_Material provided_.

=-=-=-=-=

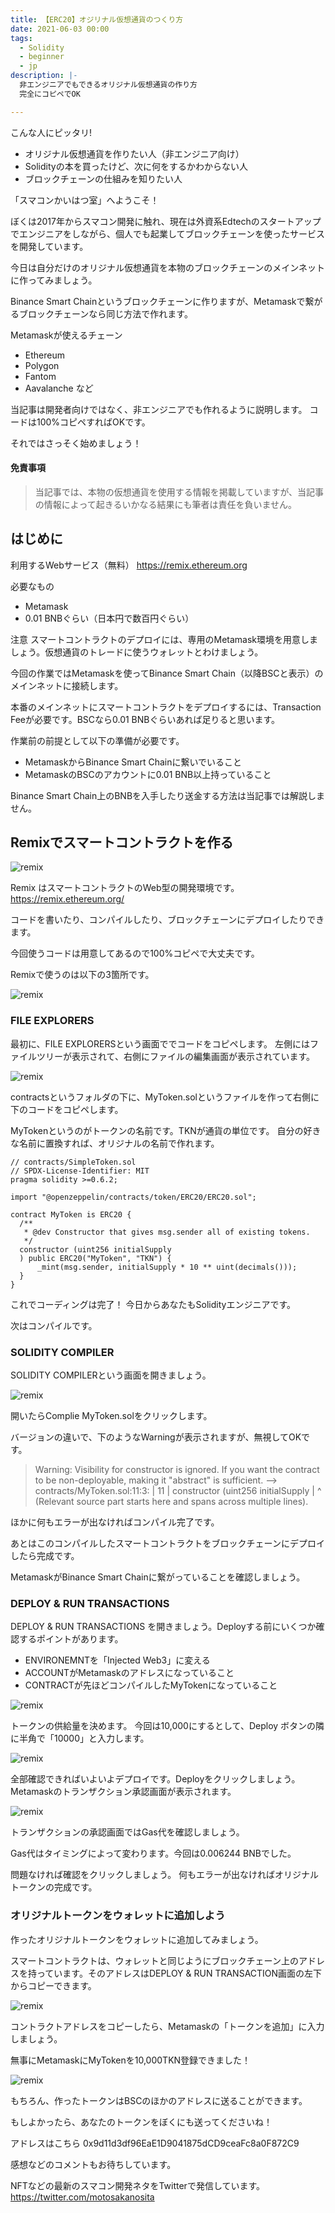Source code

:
 ```yaml
---
title: 【ERC20】オジリナル仮想通貨のつくり方
date: 2021-06-03 00:00
tags:
  - Solidity
  - beginner
  - jp
description: |-
  非エンジニアでもできるオリジナル仮想通貨の作り方
  完全にコピペでOK

---
```


こんな人にピッタリ!

* オリジナル仮想通貨を作りたい人（非エンジニア向け）
* Solidityの本を買ったけど、次に何をするかわからない人
* ブロックチェーンの仕組みを知りたい人

「スマコンかいはつ室」へようこそ！

ぼくは2017年からスマコン開発に触れ、現在は外資系Edtechのスタートアップでエンジニアをしながら、個人でも起業してブロックチェーンを使ったサービスを開発しています。

今日は自分だけのオリジナル仮想通貨を本物のブロックチェーンのメインネットに作ってみましょう。

Binance Smart Chainというブロックチェーンに作りますが、Metamaskで繋がるブロックチェーンなら同じ方法で作れます。


Metamaskが使えるチェーン
* Ethereum
* Polygon
* Fantom
* Aavalanche
など

当記事は開発者向けではなく、非エンジニアでも作れるように説明します。
コードは100%コピペすればOKです。

それではさっそく始めましょう！

#### 免責事項
> 当記事では、本物の仮想通貨を使用する情報を掲載していますが、当記事の情報によって起きるいかなる結果にも筆者は責任を負いません。

## はじめに
利用するWebサービス（無料）
https://remix.ethereum.org

必要なもの
* Metamask
* 0.01 BNBぐらい（日本円で数百円ぐらい）

注意
スマートコントラクトのデプロイには、専用のMetamask環境を用意しましょう。仮想通貨のトレードに使うウォレットとわけましょう。

今回の作業ではMetamaskを使ってBinance Smart Chain（以降BSCと表示）のメインネットに接続します。

本番のメインネットにスマートコントラクトをデプロイするには、Transaction Feeが必要です。BSCなら0.01 BNBぐらいあれば足りると思います。

作業前の前提として以下の準備が必要です。

* MetamaskからBinance Smart Chainに繋いでいること
* MetamaskのBSCのアカウントに0.01 BNB以上持っていること

Binance Smart Chain上のBNBを入手したり送金する方法は当記事では解説しません。

## Remixでスマートコントラクトを作る

![remix](/media/original-token/remix-1.png)

Remix はスマートコントラクトのWeb型の開発環境です。
https://remix.ethereum.org/

コードを書いたり、コンパイルしたり、ブロックチェーンにデプロイしたりできます。

今回使うコードは用意してあるので100%コピペで大丈夫です。

Remixで使うのは以下の3箇所です。

![remix](/media/original-token/remix-2.png)

### FILE EXPLORERS

最初に、FILE EXPLORERSという画面ででコードをコピペします。
左側にはファイルツリーが表示されて、右側にファイルの編集画面が表示されています。

![remix](/media/original-token/remix-3.png)

contractsというフォルダの下に、MyToken.solというファイルを作って右側に下のコードをコピペします。

MyTokenというのがトークンの名前です。TKNが通貨の単位です。
自分の好きな名前に置換すれば、オリジナルの名前で作れます。

```
// contracts/SimpleToken.sol
// SPDX-License-Identifier: MIT
pragma solidity >=0.6.2;

import "@openzeppelin/contracts/token/ERC20/ERC20.sol";

contract MyToken is ERC20 {
  /**
   * @dev Constructor that gives msg.sender all of existing tokens.
   */
  constructor (uint256 initialSupply
  ) public ERC20("MyToken", "TKN") {
      _mint(msg.sender, initialSupply * 10 ** uint(decimals()));
  }
}
```

これでコーディングは完了！
今日からあなたもSolidityエンジニアです。

次はコンパイルです。

### SOLIDITY COMPILER
SOLIDITY COMPILERという画面を開きましょう。

![remix](/media/original-token/remix-4.png)

開いたらComplie MyToken.solをクリックします。

バージョンの違いで、下のようなWarningが表示されますが、無視してOKです。

<!-- ![remix](/media/original-token/remix-5.png) -->

> Warning: Visibility for constructor is ignored. If you want the contract to be non-deployable, making it "abstract" is sufficient. --> contracts/MyToken.sol:11:3: | 11 | constructor (uint256 initialSupply | ^ (Relevant source part starts here and spans across multiple lines).

ほかに何もエラーが出なければコンパイル完了です。

あとはこのコンパイルしたスマートコントラクトをブロックチェーンにデプロイしたら完成です。

MetamaskがBinance Smart Chainに繋がっていることを確認しましょう。

### DEPLOY & RUN TRANSACTIONS
DEPLOY & RUN TRANSACTIONS を開きましょう。Deployする前にいくつか確認するポイントがあります。

* ENVIRONEMNTを「Injected Web3」に変える
* ACCOUNTがMetamaskのアドレスになっていること
* CONTRACTが先ほどコンパイルしたMyTokenになっていること

![remix](/media/original-token/remix-6.png)

トークンの供給量を決めます。
今回は10,000にするとして、Deploy ボタンの隣に半角で「10000」と入力します。

![remix](/media/original-token/remix-7.png)

全部確認できればいよいよデプロイです。Deployをクリックしましょう。
Metamaskのトランザクション承認画面が表示されます。

![remix](/media/original-token/remix-8.gif)

トランザクションの承認画面ではGas代を確認しましょう。

Gas代はタイミングによって変わります。今回は0.006244 BNBでした。

問題なければ確認をクリックしましょう。
何もエラーが出なければオリジナルトークンの完成です。

### オリジナルトークンをウォレットに追加しよう
作ったオリジナルトークンをウォレットに追加してみましょう。

スマートコントラクトは、ウォレットと同じようにブロックチェーン上のアドレスを持っています。そのアドレスはDEPLOY & RUN TRANSACTION画面の左下からコピーできます。

![remix](/media/original-token/remix-9.png)

コントラクトアドレスをコピーしたら、Metamaskの「トークンを追加」に入力しましょう。

無事にMetamaskにMyTokenを10,000TKN登録できました！

![remix](/media/original-token/metamask-1.png)

もちろん、作ったトークンはBSCのほかのアドレスに送ることができます。

もしよかったら、あなたのトークンをぼくにも送ってくださいね！

アドレスはこちら
0x9d11d3df96EaE1D9041875dCD9ceaFc8a0F872C9

感想などのコメントもお待ちしています。


NFTなどの最新のスマコン開発ネタをTwitterで発信しています。
https://twitter.com/motosakanosita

=-=-=-=-=

_Goal of the exercise_. Beginning with the line containing "今回は10,000にするとし" and ending with the line containing "### オリジナルトークンをウォレットに追加しよう", extract those lines exactly from the listing above, and only those.

_Finished task_.
今回は10,000にするとして、Deploy ボタンの隣に半角で「10000」と入力します。

![remix](/media/original-token/remix-7.png)

全部確認できればいよいよデプロイです。Deployをクリックしましょう。
Metamaskのトランザクション承認画面が表示されます。

![remix](/media/original-token/remix-8.gif)

トランザクションの承認画面ではGas代を確認しましょう。

Gas代はタイミングによって変わります。今回は0.006244 BNBでした。

問題なければ確認をクリックしましょう。
何もエラーが出なければオリジナルトークンの完成です。

### オリジナルトークンをウォレットに追加しよう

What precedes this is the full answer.